While Arthurs notes that the law society has the right to say who it will admit to practice, “they certainly can’t say to law schools, ‘You are going to teach legal ethics, you are going to teach certain skills competencies, and you are going to file a report annually which provides us with detailed information to demonstrate that you’re doing that.’”

He explains that having to teach a compulsory course on ethics would require hiring a new person, as would the creation of an annual report.
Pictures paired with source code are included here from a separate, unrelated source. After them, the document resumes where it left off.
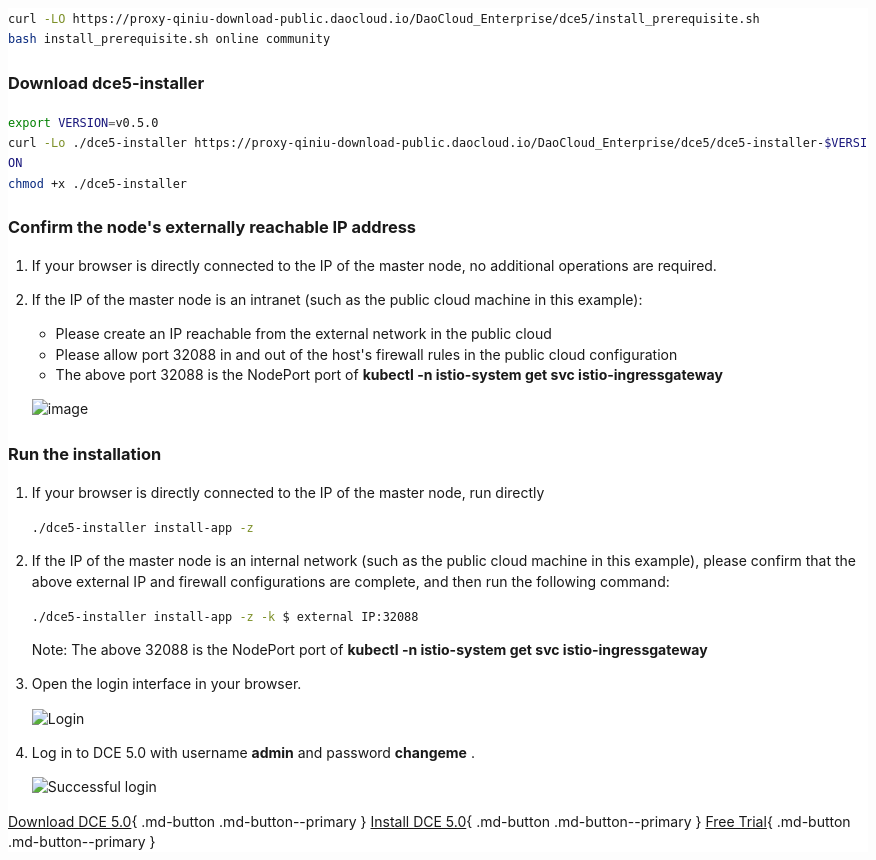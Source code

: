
 ```bash
curl -LO https://proxy-qiniu-download-public.daocloud.io/DaoCloud_Enterprise/dce5/install_prerequisite.sh
bash install_prerequisite.sh online community
```

### Download dce5-installer

```bash
export VERSION=v0.5.0
curl -Lo ./dce5-installer https://proxy-qiniu-download-public.daocloud.io/DaoCloud_Enterprise/dce5/dce5-installer-$VERSION
chmod +x ./dce5-installer
```

### Confirm the node's externally reachable IP address

1. If your browser is directly connected to the IP of the master node, no additional operations are required.

1. If the IP of the master node is an intranet (such as the public cloud machine in this example):

     - Please create an IP reachable from the external network in the public cloud
     - Please allow port 32088 in and out of the host's firewall rules in the public cloud configuration
     - The above port 32088 is the NodePort port of __kubectl -n istio-system get svc istio-ingressgateway__ 

     ![image](https://docs.daocloud.io/daocloud-docs-images/docs/blogs/images/firewall.png)

### Run the installation

1. If your browser is directly connected to the IP of the master node, run directly

     ```bash
     ./dce5-installer install-app -z
     ```

1. If the IP of the master node is an internal network (such as the public cloud machine in this example), please confirm that the above external IP and firewall configurations are complete, and then run the following command:

     ```bash
     ./dce5-installer install-app -z -k $ external IP:32088
     ```

     Note: The above 32088 is the NodePort port of __kubectl -n istio-system get svc istio-ingressgateway__ 

1. Open the login interface in your browser.

     ![Login](https://docs.daocloud.io/daocloud-docs-images/docs/blogs/images/login.png)

1. Log in to DCE 5.0 with username __admin__ and password __changeme__ .

     ![Successful login](https://docs.daocloud.io/daocloud-docs-images/docs/blogs/images/firstscreen.png)

[Download DCE 5.0](../download/index.md){ .md-button .md-button--primary }
[Install DCE 5.0](../install/index.md){ .md-button .md-button--primary }
[Free Trial](../dce/license0.md){ .md-button .md-button--primary }
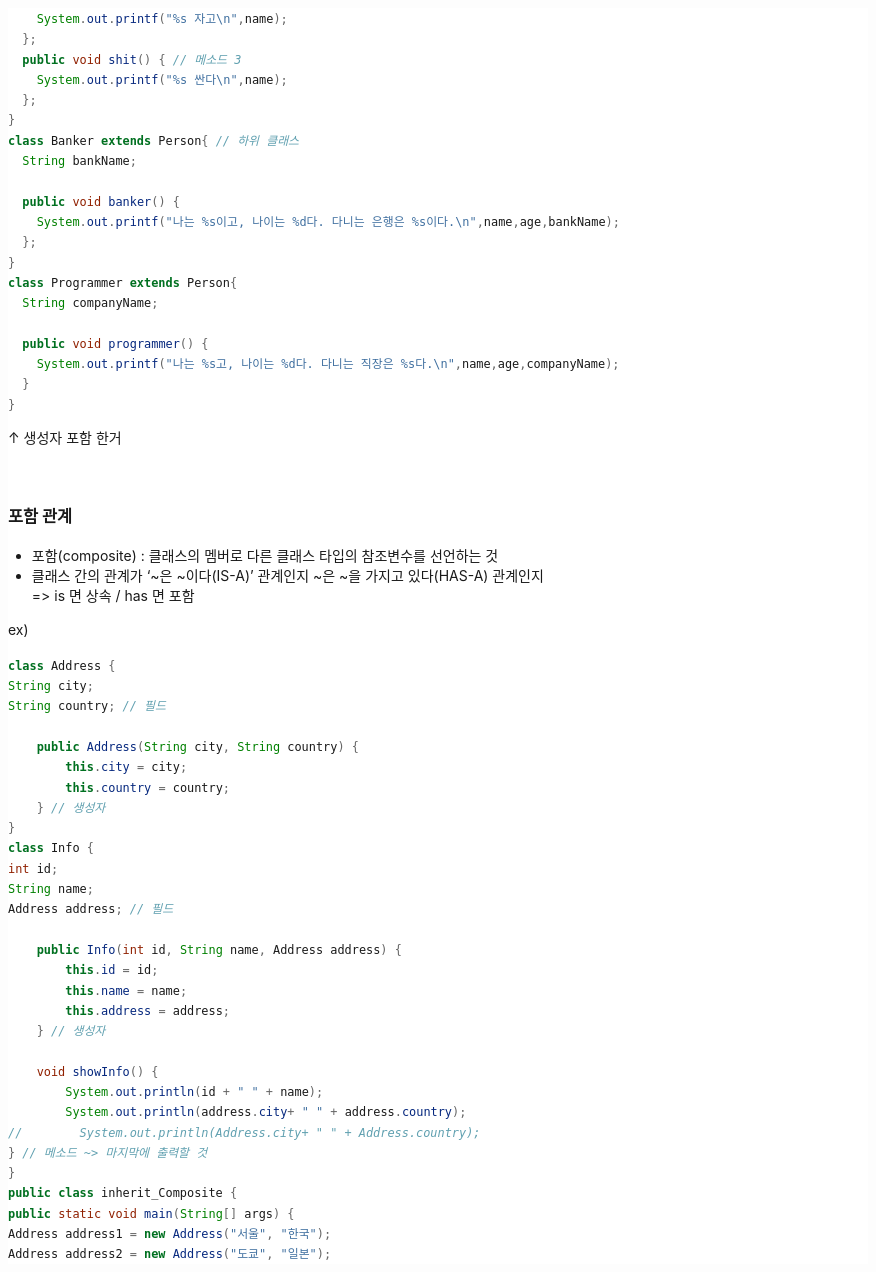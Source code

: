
 ```java
    System.out.printf("%s 자고\n",name);
  };
  public void shit() { // 메소드 3
    System.out.printf("%s 싼다\n",name);
  };
}
class Banker extends Person{ // 하위 클래스
  String bankName;

  public void banker() {
    System.out.printf("나는 %s이고, 나이는 %d다. 다니는 은행은 %s이다.\n",name,age,bankName);
  };
}
class Programmer extends Person{
  String companyName;

  public void programmer() {
    System.out.printf("나는 %s고, 나이는 %d다. 다니는 직장은 %s다.\n",name,age,companyName);
  }
}
```

↑ 생성자 포함 한거

<br>

### 포함 관계
- 포함(composite) : 클래스의 멤버로 다른 클래스 타입의 참조변수를 선언하는 것
- 클래스 간의 관계가 ‘~은 ~이다(IS-A)’ 관계인지 ~은 ~을 가지고 있다(HAS-A) 관계인지   
=> is 면 상속 / has 면 포함

ex)

```java
class Address {
String city;
String country; // 필드

    public Address(String city, String country) {
        this.city = city;
        this.country = country;
    } // 생성자
}
class Info {
int id;
String name;
Address address; // 필드

    public Info(int id, String name, Address address) {
        this.id = id;
        this.name = name;
        this.address = address;
    } // 생성자

    void showInfo() {
        System.out.println(id + " " + name);
        System.out.println(address.city+ " " + address.country);
//        System.out.println(Address.city+ " " + Address.country);
} // 메소드 ~> 마지막에 출력할 것
}
public class inherit_Composite {
public static void main(String[] args) {
Address address1 = new Address("서울", "한국");
Address address2 = new Address("도쿄", "일본");

```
Otherwise, existing faculty would have to step in.

“I think what we have tried to do is to respect both the autonomy of law schools and their considerable expertise in legal education but I think our primary objective has been our own responsibility as regulators to ensure that we have a set of standards for the academic portion of the preparation that’s appropriate,” says Hunter.

Alice Woolley, a professor at the University of Calgary Faculty of Law, says she was pleased to see that on the subject of competencies, the task force moved toward greater generality.

“They put more emphasis on ensuring law schools have the appropriate resources to discharge their mandates, and those are things that had come up from some of the comments they received. I think they’ve responded really appropriately to that.”

However, one exception involves the section on the course in legal ethics, which in its final version contains a detailed list of subject matter it should cover.

“This new direction by the task force is most unfortunate. It is inconsistent with the rest of the final report in imposing rigidity and specific requirements on academic legal education,” she wrote in a blog.

Woolley notes, however, that the task force has made a compelling argument for accountability in law schools.

 

“Law schools are the gatekeepers of the profession in a significant extent. The trick is to ensure the law schools are accountable while also recognizing that we are academic institutions and we’re bound by the mandate of an academic institution, which is open inquiry and critical exploration and asking difficult questions.”

Bruce Elman, dean of the University of Windsor Faculty of Law, says the report’s section on institutional resources, such as the appropriate number of academic staff, is a major step forward.

“It recognizes that law schools are not just about their formal curriculum but they are about a whole set of things that we normally expect of a modern Canadian or in fact North American law school,” he says.

Provincial law societies and the federation will now take time to consider the report’s recommendations. At the same time, law schools will need time to make any necessary curriculum changes, including the development of an ethics and professionalism course.

As a result, the task force is recommending that each applicant seeking to enter a bar admission program be required to meet the national standards by no later than 2015.